__GOAL OF THE EXERCISE__. Please copy exactly the lines from the first in the records through the line that contains "- Empty directory ready for history files", but not the pictures.

═════ LISTED ENTRIES ═════

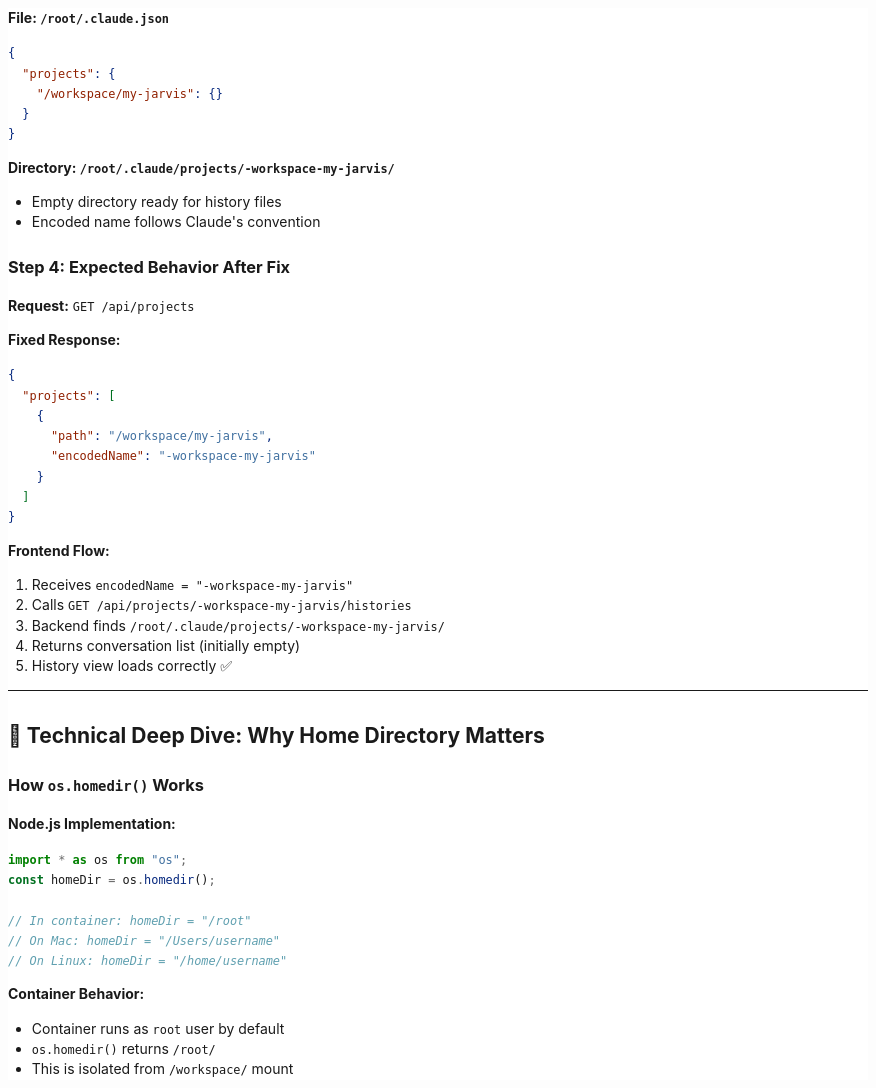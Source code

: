 **File: `/root/.claude.json`**
```json
{
  "projects": {
    "/workspace/my-jarvis": {}
  }
}
```

**Directory: `/root/.claude/projects/-workspace-my-jarvis/`**
- Empty directory ready for history files
- Encoded name follows Claude's convention

### Step 4: Expected Behavior After Fix

**Request:** `GET /api/projects`

**Fixed Response:**
```json
{
  "projects": [
    {
      "path": "/workspace/my-jarvis",
      "encodedName": "-workspace-my-jarvis"
    }
  ]
}
```

**Frontend Flow:**
1. Receives `encodedName = "-workspace-my-jarvis"`
2. Calls `GET /api/projects/-workspace-my-jarvis/histories`
3. Backend finds `/root/.claude/projects/-workspace-my-jarvis/`
4. Returns conversation list (initially empty)
5. History view loads correctly ✅

---

## 🔬 Technical Deep Dive: Why Home Directory Matters

### How `os.homedir()` Works

**Node.js Implementation:**
```typescript
import * as os from "os";
const homeDir = os.homedir();

// In container: homeDir = "/root"
// On Mac: homeDir = "/Users/username"
// On Linux: homeDir = "/home/username"
```

**Container Behavior:**
- Container runs as `root` user by default
- `os.homedir()` returns `/root/`
- This is isolated from `/workspace/` mount
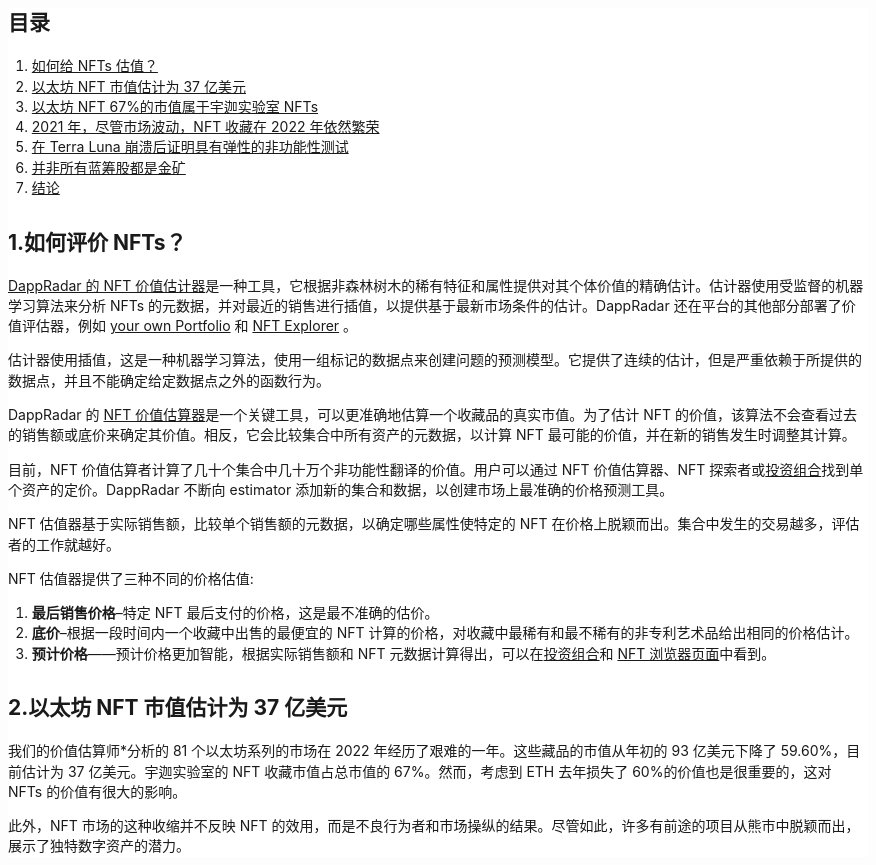 ## 目录

1.  [如何给 NFTs 估值？](https://web.archive.org/web/20230306081247/https://dappradar.com/blog/report-the-decline-of-ethereum-nft-collection-market-caps/#Chapter-1)
2.  [以太坊 NFT 市值估计为 37 亿美元](https://web.archive.org/web/20230306081247/https://dappradar.com/blog/report-the-decline-of-ethereum-nft-collection-market-caps/#Chapter-2)
3.  [以太坊 NFT 67%的市值属于宇迦实验室 NFTs](https://web.archive.org/web/20230306081247/https://dappradar.com/blog/report-the-decline-of-ethereum-nft-collection-market-caps/#Chapter-3)
4.  [2021 年，尽管市场波动，NFT 收藏在 2022 年依然繁荣](https://web.archive.org/web/20230306081247/https://dappradar.com/blog/report-the-decline-of-ethereum-nft-collection-market-caps/#Chapter-4)
5.  [在 Terra Luna 崩溃后证明具有弹性的非功能性测试](https://web.archive.org/web/20230306081247/https://dappradar.com/blog/report-the-decline-of-ethereum-nft-collection-market-caps/#Chapter-5)
6.  [并非所有蓝筹股都是金矿](https://web.archive.org/web/20230306081247/https://dappradar.com/blog/report-the-decline-of-ethereum-nft-collection-market-caps/#Chapter-6)
7.  [结论](https://web.archive.org/web/20230306081247/https://dappradar.com/blog/report-the-decline-of-ethereum-nft-collection-market-caps/#Conclusion)

## 1.如何评价 NFTs？

[DappRadar 的 NFT 价值估计器](https://web.archive.org/web/20230306081247/https://dappradar.com/hub/nft-value-estimator/)是一种工具，它根据非森林树木的稀有特征和属性提供对其个体价值的精确估计。估计器使用受监督的机器学习算法来分析 NFTs 的元数据，并对最近的销售进行插值，以提供基于最新市场条件的估计。DappRadar 还在平台的其他部分部署了价值评估器，例如 [your own Portfolio](https://web.archive.org/web/20230306081247/https://dappradar.com/hub/wallet) 和 [NFT Explorer](https://web.archive.org/web/20230306081247/https://dappradar.com/hub/nft-explorer) 。

估计器使用插值，这是一种机器学习算法，使用一组标记的数据点来创建问题的预测模型。它提供了连续的估计，但是严重依赖于所提供的数据点，并且不能确定给定数据点之外的函数行为。

DappRadar 的 [NFT 价值估算器](https://web.archive.org/web/20230306081247/https://dappradar.com/hub/nft-value-estimator/)是一个关键工具，可以更准确地估算一个收藏品的真实市值。为了估计 NFT 的价值，该算法不会查看过去的销售额或底价来确定其价值。相反，它会比较集合中所有资产的元数据，以计算 NFT 最可能的价值，并在新的销售发生时调整其计算。

目前，NFT 价值估算者计算了几十个集合中几十万个非功能性翻译的价值。用户可以通过 NFT 价值估算器、NFT 探索者或[投资组合](https://web.archive.org/web/20230306081247/https://dappradar.com/hub/wallet)找到单个资产的定价。DappRadar 不断向 estimator 添加新的集合和数据，以创建市场上最准确的价格预测工具。

NFT 估值器基于实际销售额，比较单个销售额的元数据，以确定哪些属性使特定的 NFT 在价格上脱颖而出。集合中发生的交易越多，评估者的工作就越好。

NFT 估值器提供了三种不同的价格估值:

1.  **最后销售价格**–特定 NFT 最后支付的价格，这是最不准确的估价。
2.  **底价**–根据一段时间内一个收藏中出售的最便宜的 NFT 计算的价格，对收藏中最稀有和最不稀有的非专利艺术品给出相同的价格估计。
3.  **预计价格**——预计价格更加智能，根据实际销售额和 NFT 元数据计算得出，可以在[投资组合](https://web.archive.org/web/20230306081247/https://dappradar.com/hub/wallet)和 [NFT 浏览器页面](https://web.archive.org/web/20230306081247/https://dappradar.com/hub/nft-explorer)中看到。

## 2.以太坊 NFT 市值估计为 37 亿美元

我们的价值估算师*分析的 81 个以太坊系列的市场在 2022 年经历了艰难的一年。这些藏品的市值从年初的 93 亿美元下降了 59.60%，目前估计为 37 亿美元。宇迦实验室的 NFT 收藏市值占总市值的 67%。然而，考虑到 ETH 去年损失了 60%的价值也是很重要的，这对 NFTs 的价值有很大的影响。

此外，NFT 市场的这种收缩并不反映 NFT 的效用，而是不良行为者和市场操纵的结果。尽管如此，许多有前途的项目从熊市中脱颖而出，展示了独特数字资产的潜力。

═════

__TASK RESULT__.
Source code

: **File: `/root/.claude.json`**
```json
{
  "projects": {
    "/workspace/my-jarvis": {}
  }
}
```

**Directory: `/root/.claude/projects/-workspace-my-jarvis/`**
- Empty directory ready for history files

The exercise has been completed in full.